[Source data]
════════════════
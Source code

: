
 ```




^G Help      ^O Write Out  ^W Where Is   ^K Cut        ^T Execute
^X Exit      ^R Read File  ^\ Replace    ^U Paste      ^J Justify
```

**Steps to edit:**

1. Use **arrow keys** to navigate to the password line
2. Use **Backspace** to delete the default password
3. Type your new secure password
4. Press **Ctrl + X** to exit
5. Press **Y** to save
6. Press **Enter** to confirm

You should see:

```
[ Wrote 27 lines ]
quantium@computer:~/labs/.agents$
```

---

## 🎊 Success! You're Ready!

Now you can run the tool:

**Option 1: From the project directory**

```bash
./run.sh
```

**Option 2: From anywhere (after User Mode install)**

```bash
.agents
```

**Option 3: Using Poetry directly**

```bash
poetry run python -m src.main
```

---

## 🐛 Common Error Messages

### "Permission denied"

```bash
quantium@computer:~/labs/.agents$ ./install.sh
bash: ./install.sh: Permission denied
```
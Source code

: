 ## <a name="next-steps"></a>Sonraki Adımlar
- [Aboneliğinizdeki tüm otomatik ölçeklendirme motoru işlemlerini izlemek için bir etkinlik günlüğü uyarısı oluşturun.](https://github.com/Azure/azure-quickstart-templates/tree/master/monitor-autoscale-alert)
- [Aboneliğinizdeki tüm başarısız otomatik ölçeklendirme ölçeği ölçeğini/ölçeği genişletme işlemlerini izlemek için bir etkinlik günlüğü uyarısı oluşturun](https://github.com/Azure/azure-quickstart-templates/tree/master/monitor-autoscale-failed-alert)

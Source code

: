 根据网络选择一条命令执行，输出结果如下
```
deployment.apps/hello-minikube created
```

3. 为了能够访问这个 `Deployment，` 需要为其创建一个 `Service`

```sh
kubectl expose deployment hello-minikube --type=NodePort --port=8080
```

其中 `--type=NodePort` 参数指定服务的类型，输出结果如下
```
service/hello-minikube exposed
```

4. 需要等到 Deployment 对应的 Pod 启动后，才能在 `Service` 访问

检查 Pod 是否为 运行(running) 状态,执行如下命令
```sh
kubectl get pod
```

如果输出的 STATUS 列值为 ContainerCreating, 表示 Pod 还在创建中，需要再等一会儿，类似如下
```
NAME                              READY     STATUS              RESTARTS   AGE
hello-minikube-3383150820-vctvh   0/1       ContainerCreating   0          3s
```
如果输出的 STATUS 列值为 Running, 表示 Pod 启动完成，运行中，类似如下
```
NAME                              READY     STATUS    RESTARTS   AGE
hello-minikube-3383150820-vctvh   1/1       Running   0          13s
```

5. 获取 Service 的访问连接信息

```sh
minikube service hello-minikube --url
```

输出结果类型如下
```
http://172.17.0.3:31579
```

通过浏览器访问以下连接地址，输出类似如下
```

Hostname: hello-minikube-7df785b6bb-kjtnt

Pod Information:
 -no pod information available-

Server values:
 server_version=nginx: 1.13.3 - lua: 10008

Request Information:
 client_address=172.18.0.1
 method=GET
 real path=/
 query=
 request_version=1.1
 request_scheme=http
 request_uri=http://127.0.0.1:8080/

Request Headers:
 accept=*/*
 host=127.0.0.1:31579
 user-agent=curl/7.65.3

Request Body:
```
════════════════
_PROBLEM DESCRIPTION_
For each line of the data that includes the word "https", return a copy of it.

_WRITTEN SOLUTION_
- [Aboneliğinizdeki tüm otomatik ölçeklendirme motoru işlemlerini izlemek için bir etkinlik günlüğü uyarısı oluşturun.](https://github.com/Azure/azure-quickstart-templates/tree/master/monitor-autoscale-alert)
- [Aboneliğinizdeki tüm başarısız otomatik ölçeklendirme ölçeği ölçeğini/ölçeği genişletme işlemlerini izlemek için bir etkinlik günlüğü uyarısı oluşturun](https://github.com/Azure/azure-quickstart-templates/tree/master/monitor-autoscale-failed-alert)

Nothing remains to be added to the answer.